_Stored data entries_
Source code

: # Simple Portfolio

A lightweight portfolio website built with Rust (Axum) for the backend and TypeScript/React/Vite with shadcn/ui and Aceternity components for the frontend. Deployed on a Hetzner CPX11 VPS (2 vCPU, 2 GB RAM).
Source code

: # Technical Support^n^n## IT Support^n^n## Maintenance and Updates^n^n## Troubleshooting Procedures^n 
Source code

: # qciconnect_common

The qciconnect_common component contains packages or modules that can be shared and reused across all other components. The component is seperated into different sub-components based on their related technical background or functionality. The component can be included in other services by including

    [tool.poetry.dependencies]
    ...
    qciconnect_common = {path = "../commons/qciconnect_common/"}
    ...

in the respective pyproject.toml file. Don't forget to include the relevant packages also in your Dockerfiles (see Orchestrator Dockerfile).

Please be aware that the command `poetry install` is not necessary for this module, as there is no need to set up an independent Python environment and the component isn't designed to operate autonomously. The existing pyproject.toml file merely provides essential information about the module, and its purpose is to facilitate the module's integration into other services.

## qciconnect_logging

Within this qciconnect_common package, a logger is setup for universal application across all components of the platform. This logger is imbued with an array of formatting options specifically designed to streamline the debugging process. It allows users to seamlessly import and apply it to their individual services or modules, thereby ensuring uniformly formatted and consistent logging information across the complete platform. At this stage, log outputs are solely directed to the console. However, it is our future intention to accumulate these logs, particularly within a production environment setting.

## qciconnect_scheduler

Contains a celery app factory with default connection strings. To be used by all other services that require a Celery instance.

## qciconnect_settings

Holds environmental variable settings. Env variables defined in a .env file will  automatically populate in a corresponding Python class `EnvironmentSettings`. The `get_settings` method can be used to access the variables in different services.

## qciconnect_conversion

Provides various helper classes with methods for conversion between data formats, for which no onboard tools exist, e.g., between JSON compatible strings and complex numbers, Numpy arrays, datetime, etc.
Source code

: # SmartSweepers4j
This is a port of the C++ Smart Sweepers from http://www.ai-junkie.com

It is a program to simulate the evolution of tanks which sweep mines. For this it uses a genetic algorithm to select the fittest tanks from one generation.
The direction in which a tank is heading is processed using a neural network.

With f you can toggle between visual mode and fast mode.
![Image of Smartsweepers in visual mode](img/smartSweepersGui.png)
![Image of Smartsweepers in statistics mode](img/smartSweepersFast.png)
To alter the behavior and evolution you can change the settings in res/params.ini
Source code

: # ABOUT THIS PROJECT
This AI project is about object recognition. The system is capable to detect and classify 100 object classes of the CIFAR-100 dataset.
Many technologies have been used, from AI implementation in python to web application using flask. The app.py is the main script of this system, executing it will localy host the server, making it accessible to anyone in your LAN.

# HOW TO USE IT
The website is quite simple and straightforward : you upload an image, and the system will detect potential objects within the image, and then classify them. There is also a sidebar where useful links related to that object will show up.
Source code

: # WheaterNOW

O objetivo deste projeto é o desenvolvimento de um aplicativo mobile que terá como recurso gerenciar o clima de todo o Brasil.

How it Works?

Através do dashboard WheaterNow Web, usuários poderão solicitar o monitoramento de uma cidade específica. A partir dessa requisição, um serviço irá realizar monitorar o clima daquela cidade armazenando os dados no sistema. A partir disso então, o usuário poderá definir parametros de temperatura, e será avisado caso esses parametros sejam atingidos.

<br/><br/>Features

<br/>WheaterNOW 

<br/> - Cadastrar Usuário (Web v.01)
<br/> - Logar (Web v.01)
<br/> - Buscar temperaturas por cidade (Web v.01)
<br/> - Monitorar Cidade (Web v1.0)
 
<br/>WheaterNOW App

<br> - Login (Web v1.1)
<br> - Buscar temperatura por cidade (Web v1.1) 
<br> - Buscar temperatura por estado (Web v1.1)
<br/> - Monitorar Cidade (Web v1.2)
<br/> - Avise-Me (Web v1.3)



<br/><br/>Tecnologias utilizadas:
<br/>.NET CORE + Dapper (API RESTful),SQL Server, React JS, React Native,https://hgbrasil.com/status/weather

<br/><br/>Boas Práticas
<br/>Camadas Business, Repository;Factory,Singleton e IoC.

_Description of the task_
Retype the entries above exactly, but only from the line containing "Provides various helper" through the line containing "<br> - Buscar temperatura por estado", both included.

_Written solution_
Provides various helper classes with methods for conversion between data formats, for which no onboard tools exist, e.g., between JSON compatible strings and complex numbers, Numpy arrays, datetime, etc.
Source code

: # SmartSweepers4j
This is a port of the C++ Smart Sweepers from http://www.ai-junkie.com

It is a program to simulate the evolution of tanks which sweep mines. For this it uses a genetic algorithm to select the fittest tanks from one generation.
The direction in which a tank is heading is processed using a neural network.

With f you can toggle between visual mode and fast mode.
![Image of Smartsweepers in visual mode](img/smartSweepersGui.png)
![Image of Smartsweepers in statistics mode](img/smartSweepersFast.png)
To alter the behavior and evolution you can change the settings in res/params.ini
Source code

: # ABOUT THIS PROJECT
This AI project is about object recognition. The system is capable to detect and classify 100 object classes of the CIFAR-100 dataset.
Many technologies have been used, from AI implementation in python to web application using flask. The app.py is the main script of this system, executing it will localy host the server, making it accessible to anyone in your LAN.

# HOW TO USE IT
The website is quite simple and straightforward : you upload an image, and the system will detect potential objects within the image, and then classify them. There is also a sidebar where useful links related to that object will show up.
Source code

: # WheaterNOW

O objetivo deste projeto é o desenvolvimento de um aplicativo mobile que terá como recurso gerenciar o clima de todo o Brasil.

How it Works?

Através do dashboard WheaterNow Web, usuários poderão solicitar o monitoramento de uma cidade específica. A partir dessa requisição, um serviço irá realizar monitorar o clima daquela cidade armazenando os dados no sistema. A partir disso então, o usuário poderá definir parametros de temperatura, e será avisado caso esses parametros sejam atingidos.

<br/><br/>Features

<br/>WheaterNOW 

<br/> - Cadastrar Usuário (Web v.01)
<br/> - Logar (Web v.01)
<br/> - Buscar temperaturas por cidade (Web v.01)
<br/> - Monitorar Cidade (Web v1.0)
 
<br/>WheaterNOW App

<br> - Login (Web v1.1)
<br> - Buscar temperatura por cidade (Web v1.1) 
<br> - Buscar temperatura por estado (Web v1.1)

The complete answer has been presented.